Which lines in the data below contain the word "errorMessage"? Return each of them.

==== Records for the task ====

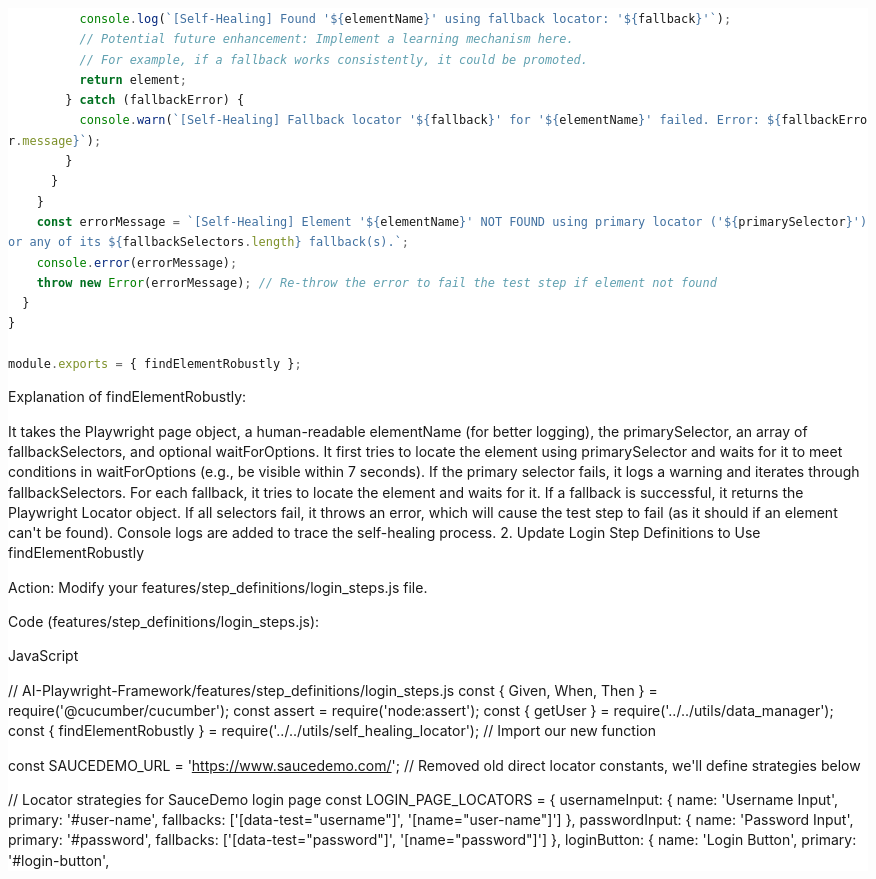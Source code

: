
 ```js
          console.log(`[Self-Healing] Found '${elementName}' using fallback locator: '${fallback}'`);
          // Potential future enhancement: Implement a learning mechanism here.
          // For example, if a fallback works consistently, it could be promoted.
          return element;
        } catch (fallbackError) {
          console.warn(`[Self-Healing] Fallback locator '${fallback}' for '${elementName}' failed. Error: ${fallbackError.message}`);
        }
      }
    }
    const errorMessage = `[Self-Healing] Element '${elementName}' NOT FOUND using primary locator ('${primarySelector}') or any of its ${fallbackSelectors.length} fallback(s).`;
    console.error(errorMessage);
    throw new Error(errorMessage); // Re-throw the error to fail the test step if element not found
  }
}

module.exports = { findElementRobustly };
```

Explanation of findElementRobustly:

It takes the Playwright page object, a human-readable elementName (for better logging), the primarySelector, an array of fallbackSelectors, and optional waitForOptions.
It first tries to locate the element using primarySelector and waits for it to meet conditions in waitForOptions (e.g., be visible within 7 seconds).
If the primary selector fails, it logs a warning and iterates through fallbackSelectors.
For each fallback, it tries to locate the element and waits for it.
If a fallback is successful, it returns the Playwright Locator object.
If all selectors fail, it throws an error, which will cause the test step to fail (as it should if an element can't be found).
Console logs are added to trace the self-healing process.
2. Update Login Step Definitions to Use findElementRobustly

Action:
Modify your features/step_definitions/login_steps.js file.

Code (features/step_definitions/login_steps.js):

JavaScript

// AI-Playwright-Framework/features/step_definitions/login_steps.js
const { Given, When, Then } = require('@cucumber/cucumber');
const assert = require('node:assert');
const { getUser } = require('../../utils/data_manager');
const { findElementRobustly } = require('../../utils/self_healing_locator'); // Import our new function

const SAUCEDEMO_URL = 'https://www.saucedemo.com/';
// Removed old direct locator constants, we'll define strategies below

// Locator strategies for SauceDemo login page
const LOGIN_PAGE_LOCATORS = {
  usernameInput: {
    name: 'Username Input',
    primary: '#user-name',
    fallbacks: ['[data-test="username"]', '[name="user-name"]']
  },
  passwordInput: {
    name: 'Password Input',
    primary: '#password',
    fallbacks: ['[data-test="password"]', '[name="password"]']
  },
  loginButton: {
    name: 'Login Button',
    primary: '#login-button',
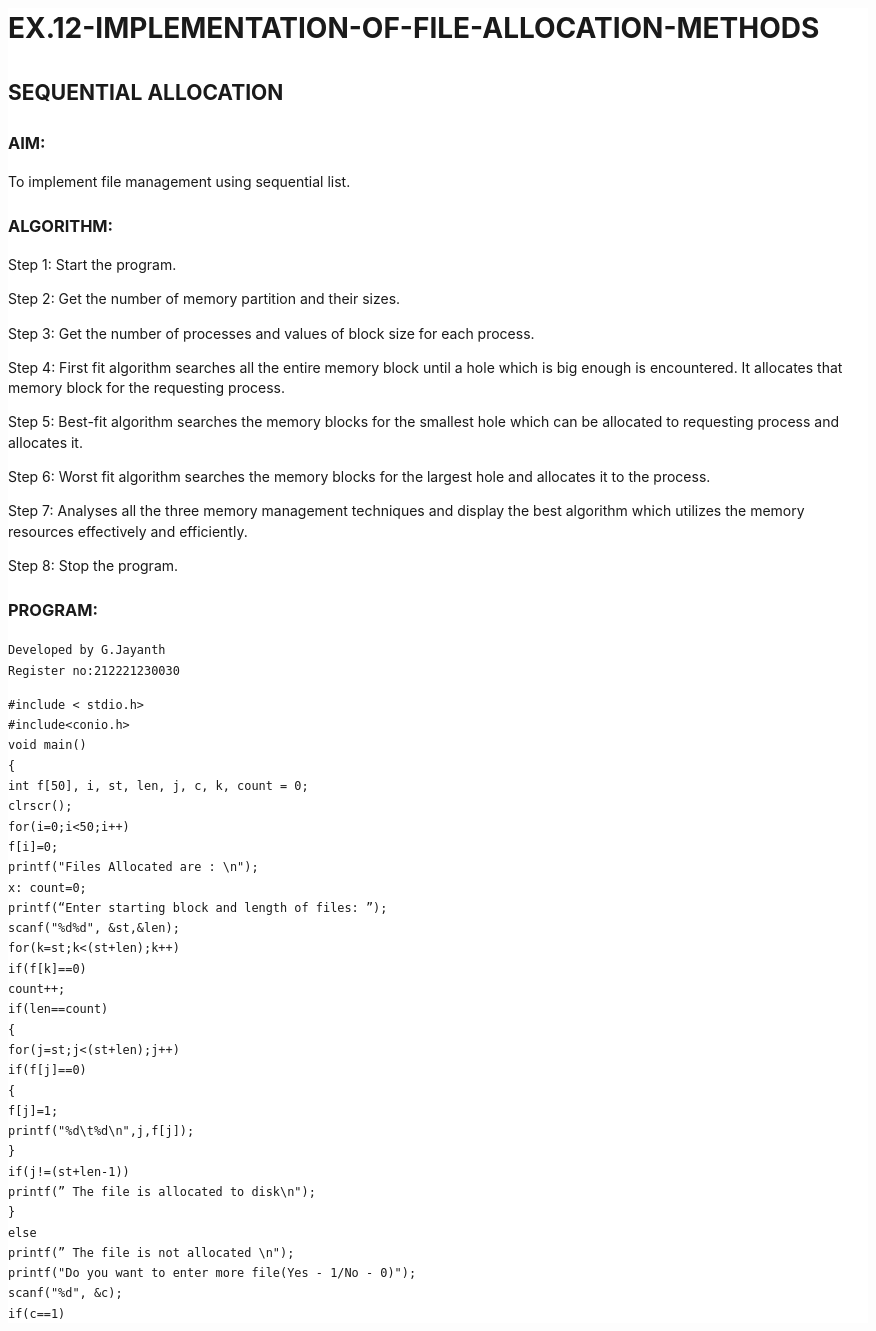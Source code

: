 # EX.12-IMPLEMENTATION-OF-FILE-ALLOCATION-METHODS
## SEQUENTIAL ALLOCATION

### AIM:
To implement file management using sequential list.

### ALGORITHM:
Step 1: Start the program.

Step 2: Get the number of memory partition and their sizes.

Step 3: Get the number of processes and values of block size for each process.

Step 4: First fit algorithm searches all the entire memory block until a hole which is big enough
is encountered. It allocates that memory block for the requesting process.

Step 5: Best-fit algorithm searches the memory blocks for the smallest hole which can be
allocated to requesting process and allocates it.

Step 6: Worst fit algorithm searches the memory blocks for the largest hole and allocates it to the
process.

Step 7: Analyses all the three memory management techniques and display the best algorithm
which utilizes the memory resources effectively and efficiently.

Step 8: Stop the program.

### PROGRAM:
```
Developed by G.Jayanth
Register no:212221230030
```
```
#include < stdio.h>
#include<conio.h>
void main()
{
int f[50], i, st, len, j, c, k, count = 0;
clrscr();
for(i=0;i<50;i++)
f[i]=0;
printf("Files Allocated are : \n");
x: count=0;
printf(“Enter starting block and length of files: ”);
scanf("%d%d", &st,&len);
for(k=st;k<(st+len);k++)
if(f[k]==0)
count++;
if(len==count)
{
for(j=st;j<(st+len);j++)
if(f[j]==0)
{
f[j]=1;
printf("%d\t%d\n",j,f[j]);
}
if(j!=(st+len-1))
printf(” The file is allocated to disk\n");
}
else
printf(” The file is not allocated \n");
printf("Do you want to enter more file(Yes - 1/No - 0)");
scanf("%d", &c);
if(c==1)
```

====
==== Records for the task ====

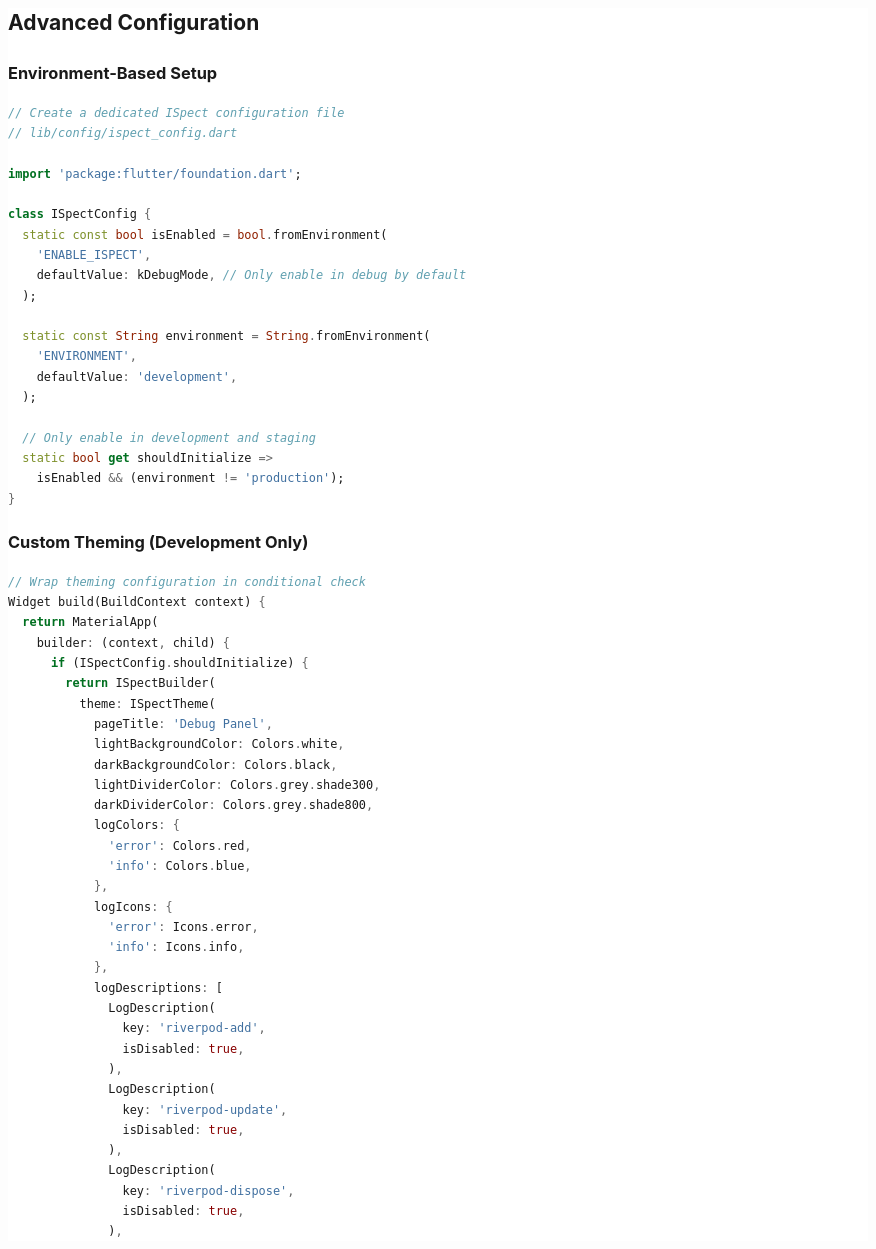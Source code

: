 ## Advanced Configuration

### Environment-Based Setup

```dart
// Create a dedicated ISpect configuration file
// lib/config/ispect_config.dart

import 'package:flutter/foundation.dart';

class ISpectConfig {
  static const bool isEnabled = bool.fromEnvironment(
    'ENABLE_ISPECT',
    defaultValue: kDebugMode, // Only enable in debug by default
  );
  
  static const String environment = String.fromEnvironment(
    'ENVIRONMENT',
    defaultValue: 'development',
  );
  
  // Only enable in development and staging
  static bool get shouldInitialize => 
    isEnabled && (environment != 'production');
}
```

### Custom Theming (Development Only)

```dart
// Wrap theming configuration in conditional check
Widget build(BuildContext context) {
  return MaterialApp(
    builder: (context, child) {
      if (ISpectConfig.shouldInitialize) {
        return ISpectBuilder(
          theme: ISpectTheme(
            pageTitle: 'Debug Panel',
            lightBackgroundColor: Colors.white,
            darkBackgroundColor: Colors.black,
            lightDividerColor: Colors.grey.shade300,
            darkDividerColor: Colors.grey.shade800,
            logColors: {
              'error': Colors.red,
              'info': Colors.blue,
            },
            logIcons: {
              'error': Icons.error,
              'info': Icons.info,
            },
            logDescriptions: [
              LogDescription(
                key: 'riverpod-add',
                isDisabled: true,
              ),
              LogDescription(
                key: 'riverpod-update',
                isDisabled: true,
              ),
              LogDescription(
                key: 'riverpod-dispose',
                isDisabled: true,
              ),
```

====

Written answer ->
    const errorMessage = `[Self-Healing] Element '${elementName}' NOT FOUND using primary locator ('${primarySelector}') or any of its ${fallbackSelectors.length} fallback(s).`;
    console.error(errorMessage);
    throw new Error(errorMessage); // Re-throw the error to fail the test step if element not found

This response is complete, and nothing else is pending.